TASK DETAILS: Return each entry below word for word, leaving out any image.

PROVIDED INFORMATION:
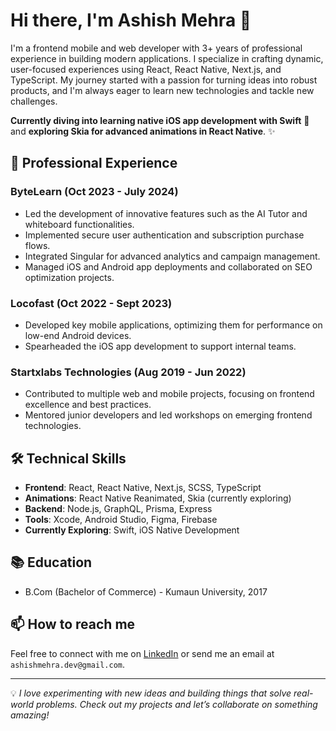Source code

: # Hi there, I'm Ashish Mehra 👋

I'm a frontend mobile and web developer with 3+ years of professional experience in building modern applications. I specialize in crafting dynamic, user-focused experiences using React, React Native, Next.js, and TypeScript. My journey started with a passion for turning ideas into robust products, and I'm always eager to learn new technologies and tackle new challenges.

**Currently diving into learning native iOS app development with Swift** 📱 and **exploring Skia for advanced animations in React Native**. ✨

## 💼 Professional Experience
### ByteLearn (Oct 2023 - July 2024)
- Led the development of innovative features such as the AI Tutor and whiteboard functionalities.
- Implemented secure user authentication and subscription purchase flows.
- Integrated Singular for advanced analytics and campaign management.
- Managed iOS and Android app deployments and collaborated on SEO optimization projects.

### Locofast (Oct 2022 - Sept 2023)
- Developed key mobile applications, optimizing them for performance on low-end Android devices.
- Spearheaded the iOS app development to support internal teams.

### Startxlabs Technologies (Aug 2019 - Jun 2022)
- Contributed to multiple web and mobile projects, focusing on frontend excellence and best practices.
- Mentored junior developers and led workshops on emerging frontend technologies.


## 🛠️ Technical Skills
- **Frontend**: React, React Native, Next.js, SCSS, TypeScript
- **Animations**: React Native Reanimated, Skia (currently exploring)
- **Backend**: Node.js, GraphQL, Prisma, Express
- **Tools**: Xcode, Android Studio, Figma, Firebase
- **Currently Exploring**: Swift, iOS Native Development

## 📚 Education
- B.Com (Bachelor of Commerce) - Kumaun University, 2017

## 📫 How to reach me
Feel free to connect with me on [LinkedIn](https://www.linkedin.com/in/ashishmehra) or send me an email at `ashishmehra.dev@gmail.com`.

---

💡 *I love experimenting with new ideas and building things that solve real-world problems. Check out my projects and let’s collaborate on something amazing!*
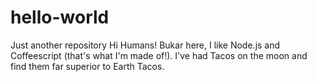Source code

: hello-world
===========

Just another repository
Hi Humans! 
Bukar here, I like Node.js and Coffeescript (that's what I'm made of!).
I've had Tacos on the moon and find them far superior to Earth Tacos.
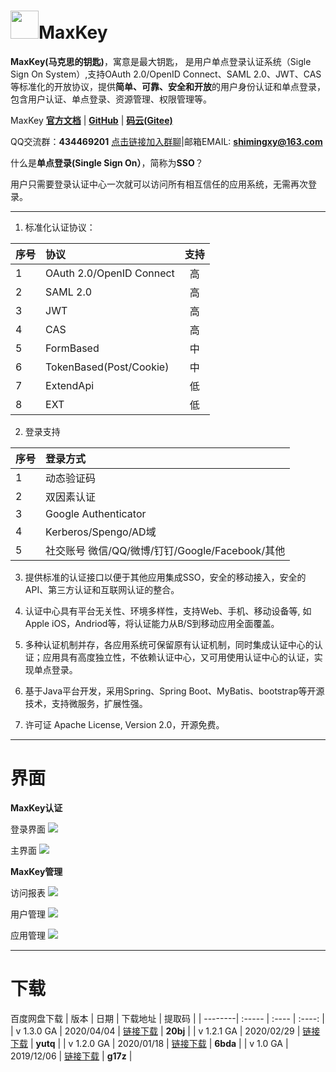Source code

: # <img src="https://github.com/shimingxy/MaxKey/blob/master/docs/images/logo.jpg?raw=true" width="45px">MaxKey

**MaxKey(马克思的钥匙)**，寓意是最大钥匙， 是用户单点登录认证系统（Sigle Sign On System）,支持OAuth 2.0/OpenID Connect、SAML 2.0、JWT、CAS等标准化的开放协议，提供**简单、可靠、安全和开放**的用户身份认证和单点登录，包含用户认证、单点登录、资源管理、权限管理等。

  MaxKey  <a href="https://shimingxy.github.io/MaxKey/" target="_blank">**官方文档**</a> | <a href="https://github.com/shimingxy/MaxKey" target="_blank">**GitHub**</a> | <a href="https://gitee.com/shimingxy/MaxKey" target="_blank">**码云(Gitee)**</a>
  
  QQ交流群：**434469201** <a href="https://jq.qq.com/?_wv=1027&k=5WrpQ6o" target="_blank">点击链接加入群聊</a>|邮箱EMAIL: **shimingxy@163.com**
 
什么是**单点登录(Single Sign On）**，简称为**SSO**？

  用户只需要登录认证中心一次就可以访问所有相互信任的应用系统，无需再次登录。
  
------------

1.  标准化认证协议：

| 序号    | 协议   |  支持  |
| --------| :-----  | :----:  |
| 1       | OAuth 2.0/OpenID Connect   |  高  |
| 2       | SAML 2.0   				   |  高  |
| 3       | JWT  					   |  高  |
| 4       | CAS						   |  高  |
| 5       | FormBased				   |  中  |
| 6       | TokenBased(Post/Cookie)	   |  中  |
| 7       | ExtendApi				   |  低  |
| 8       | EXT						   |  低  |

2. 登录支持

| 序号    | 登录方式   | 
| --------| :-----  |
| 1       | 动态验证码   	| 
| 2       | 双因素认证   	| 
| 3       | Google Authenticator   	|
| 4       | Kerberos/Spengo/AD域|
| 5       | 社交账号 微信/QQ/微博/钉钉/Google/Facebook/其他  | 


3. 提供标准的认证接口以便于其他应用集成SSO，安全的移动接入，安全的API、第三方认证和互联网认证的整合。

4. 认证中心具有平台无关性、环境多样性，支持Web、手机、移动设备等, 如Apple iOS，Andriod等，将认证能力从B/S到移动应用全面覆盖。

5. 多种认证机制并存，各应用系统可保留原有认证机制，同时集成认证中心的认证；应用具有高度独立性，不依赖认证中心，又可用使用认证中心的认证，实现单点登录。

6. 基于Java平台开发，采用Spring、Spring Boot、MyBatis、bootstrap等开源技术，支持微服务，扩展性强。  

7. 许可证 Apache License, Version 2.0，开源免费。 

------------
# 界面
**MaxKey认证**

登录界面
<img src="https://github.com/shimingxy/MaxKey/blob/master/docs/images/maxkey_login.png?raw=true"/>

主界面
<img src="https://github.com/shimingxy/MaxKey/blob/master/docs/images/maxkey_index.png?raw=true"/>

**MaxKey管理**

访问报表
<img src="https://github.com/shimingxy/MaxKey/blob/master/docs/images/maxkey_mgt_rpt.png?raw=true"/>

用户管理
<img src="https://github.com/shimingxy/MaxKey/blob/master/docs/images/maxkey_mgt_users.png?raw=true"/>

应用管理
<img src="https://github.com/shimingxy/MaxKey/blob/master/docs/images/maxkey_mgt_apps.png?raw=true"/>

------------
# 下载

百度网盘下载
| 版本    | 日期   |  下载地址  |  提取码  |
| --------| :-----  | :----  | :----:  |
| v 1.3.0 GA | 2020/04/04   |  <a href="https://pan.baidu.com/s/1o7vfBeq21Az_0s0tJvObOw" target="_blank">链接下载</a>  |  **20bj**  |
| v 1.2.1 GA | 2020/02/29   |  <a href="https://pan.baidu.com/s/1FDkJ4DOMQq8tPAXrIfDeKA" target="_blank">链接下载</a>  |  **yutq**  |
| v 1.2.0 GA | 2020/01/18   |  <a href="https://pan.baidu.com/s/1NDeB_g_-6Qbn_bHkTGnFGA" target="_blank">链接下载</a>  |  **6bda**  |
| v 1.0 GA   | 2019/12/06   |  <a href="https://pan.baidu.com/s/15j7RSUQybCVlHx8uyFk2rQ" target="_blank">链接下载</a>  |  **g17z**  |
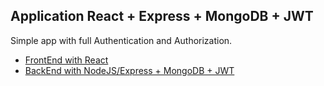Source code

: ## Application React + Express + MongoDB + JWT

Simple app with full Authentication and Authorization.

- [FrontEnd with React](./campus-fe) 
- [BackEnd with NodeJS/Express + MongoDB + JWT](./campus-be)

SOLUTION TO THE EXERCISE:
Source code

: # Hi there, I'm Ashish Mehra 👋

I'm a frontend mobile and web developer with 3+ years of professional experience in building modern applications. I specialize in crafting dynamic, user-focused experiences using React, React Native, Next.js, and TypeScript. My journey started with a passion for turning ideas into robust products, and I'm always eager to learn new technologies and tackle new challenges.

**Currently diving into learning native iOS app development with Swift** 📱 and **exploring Skia for advanced animations in React Native**. ✨

## 💼 Professional Experience
### ByteLearn (Oct 2023 - July 2024)
- Led the development of innovative features such as the AI Tutor and whiteboard functionalities.
- Implemented secure user authentication and subscription purchase flows.
- Integrated Singular for advanced analytics and campaign management.
- Managed iOS and Android app deployments and collaborated on SEO optimization projects.

### Locofast (Oct 2022 - Sept 2023)
- Developed key mobile applications, optimizing them for performance on low-end Android devices.
- Spearheaded the iOS app development to support internal teams.

### Startxlabs Technologies (Aug 2019 - Jun 2022)
- Contributed to multiple web and mobile projects, focusing on frontend excellence and best practices.
- Mentored junior developers and led workshops on emerging frontend technologies.


## 🛠️ Technical Skills
- **Frontend**: React, React Native, Next.js, SCSS, TypeScript
- **Animations**: React Native Reanimated, Skia (currently exploring)
- **Backend**: Node.js, GraphQL, Prisma, Express
- **Tools**: Xcode, Android Studio, Figma, Firebase
- **Currently Exploring**: Swift, iOS Native Development

## 📚 Education
- B.Com (Bachelor of Commerce) - Kumaun University, 2017

## 📫 How to reach me
Feel free to connect with me on [LinkedIn](https://www.linkedin.com/in/ashishmehra) or send me an email at `ashishmehra.dev@gmail.com`.

---

💡 *I love experimenting with new ideas and building things that solve real-world problems. Check out my projects and let’s collaborate on something amazing!*
Source code

: hello-world
===========

Just another repository
Hi Humans! 
Bukar here, I like Node.js and Coffeescript (that's what I'm made of!).
I've had Tacos on the moon and find them far superior to Earth Tacos.
Source code

: # <img src="https://github.com/shimingxy/MaxKey/blob/master/docs/images/logo.jpg?raw=true" width="45px">MaxKey

**MaxKey(马克思的钥匙)**，寓意是最大钥匙， 是用户单点登录认证系统（Sigle Sign On System）,支持OAuth 2.0/OpenID Connect、SAML 2.0、JWT、CAS等标准化的开放协议，提供**简单、可靠、安全和开放**的用户身份认证和单点登录，包含用户认证、单点登录、资源管理、权限管理等。

  MaxKey  <a href="https://shimingxy.github.io/MaxKey/" target="_blank">**官方文档**</a> | <a href="https://github.com/shimingxy/MaxKey" target="_blank">**GitHub**</a> | <a href="https://gitee.com/shimingxy/MaxKey" target="_blank">**码云(Gitee)**</a>
  
  QQ交流群：**434469201** <a href="https://jq.qq.com/?_wv=1027&k=5WrpQ6o" target="_blank">点击链接加入群聊</a>|邮箱EMAIL: **shimingxy@163.com**
 
什么是**单点登录(Single Sign On）**，简称为**SSO**？

  用户只需要登录认证中心一次就可以访问所有相互信任的应用系统，无需再次登录。
  
------------

1.  标准化认证协议：

| 序号    | 协议   |  支持  |
| --------| :-----  | :----:  |
| 1       | OAuth 2.0/OpenID Connect   |  高  |
| 2       | SAML 2.0   				   |  高  |
| 3       | JWT  					   |  高  |
| 4       | CAS						   |  高  |
| 5       | FormBased				   |  中  |
| 6       | TokenBased(Post/Cookie)	   |  中  |
| 7       | ExtendApi				   |  低  |
| 8       | EXT						   |  低  |

2. 登录支持

| 序号    | 登录方式   | 
| --------| :-----  |
| 1       | 动态验证码   	| 
| 2       | 双因素认证   	| 
| 3       | Google Authenticator   	|
| 4       | Kerberos/Spengo/AD域|
| 5       | 社交账号 微信/QQ/微博/钉钉/Google/Facebook/其他  | 


3. 提供标准的认证接口以便于其他应用集成SSO，安全的移动接入，安全的API、第三方认证和互联网认证的整合。

4. 认证中心具有平台无关性、环境多样性，支持Web、手机、移动设备等, 如Apple iOS，Andriod等，将认证能力从B/S到移动应用全面覆盖。

5. 多种认证机制并存，各应用系统可保留原有认证机制，同时集成认证中心的认证；应用具有高度独立性，不依赖认证中心，又可用使用认证中心的认证，实现单点登录。

6. 基于Java平台开发，采用Spring、Spring Boot、MyBatis、bootstrap等开源技术，支持微服务，扩展性强。  

7. 许可证 Apache License, Version 2.0，开源免费。 

------------
# 界面
**MaxKey认证**

登录界面
<img src="https://github.com/shimingxy/MaxKey/blob/master/docs/images/maxkey_login.png?raw=true"/>

主界面
<img src="https://github.com/shimingxy/MaxKey/blob/master/docs/images/maxkey_index.png?raw=true"/>

**MaxKey管理**

访问报表
<img src="https://github.com/shimingxy/MaxKey/blob/master/docs/images/maxkey_mgt_rpt.png?raw=true"/>

用户管理
<img src="https://github.com/shimingxy/MaxKey/blob/master/docs/images/maxkey_mgt_users.png?raw=true"/>

应用管理
<img src="https://github.com/shimingxy/MaxKey/blob/master/docs/images/maxkey_mgt_apps.png?raw=true"/>

------------
# 下载

百度网盘下载
| 版本    | 日期   |  下载地址  |  提取码  |
| --------| :-----  | :----  | :----:  |
| v 1.3.0 GA | 2020/04/04   |  <a href="https://pan.baidu.com/s/1o7vfBeq21Az_0s0tJvObOw" target="_blank">链接下载</a>  |  **20bj**  |
| v 1.2.1 GA | 2020/02/29   |  <a href="https://pan.baidu.com/s/1FDkJ4DOMQq8tPAXrIfDeKA" target="_blank">链接下载</a>  |  **yutq**  |
| v 1.2.0 GA | 2020/01/18   |  <a href="https://pan.baidu.com/s/1NDeB_g_-6Qbn_bHkTGnFGA" target="_blank">链接下载</a>  |  **6bda**  |
| v 1.0 GA   | 2019/12/06   |  <a href="https://pan.baidu.com/s/15j7RSUQybCVlHx8uyFk2rQ" target="_blank">链接下载</a>  |  **g17z**  |
Source code

: ## Application React + Express + MongoDB + JWT

Simple app with full Authentication and Authorization.

- [FrontEnd with React](./campus-fe) 
- [BackEnd with NodeJS/Express + MongoDB + JWT](./campus-be)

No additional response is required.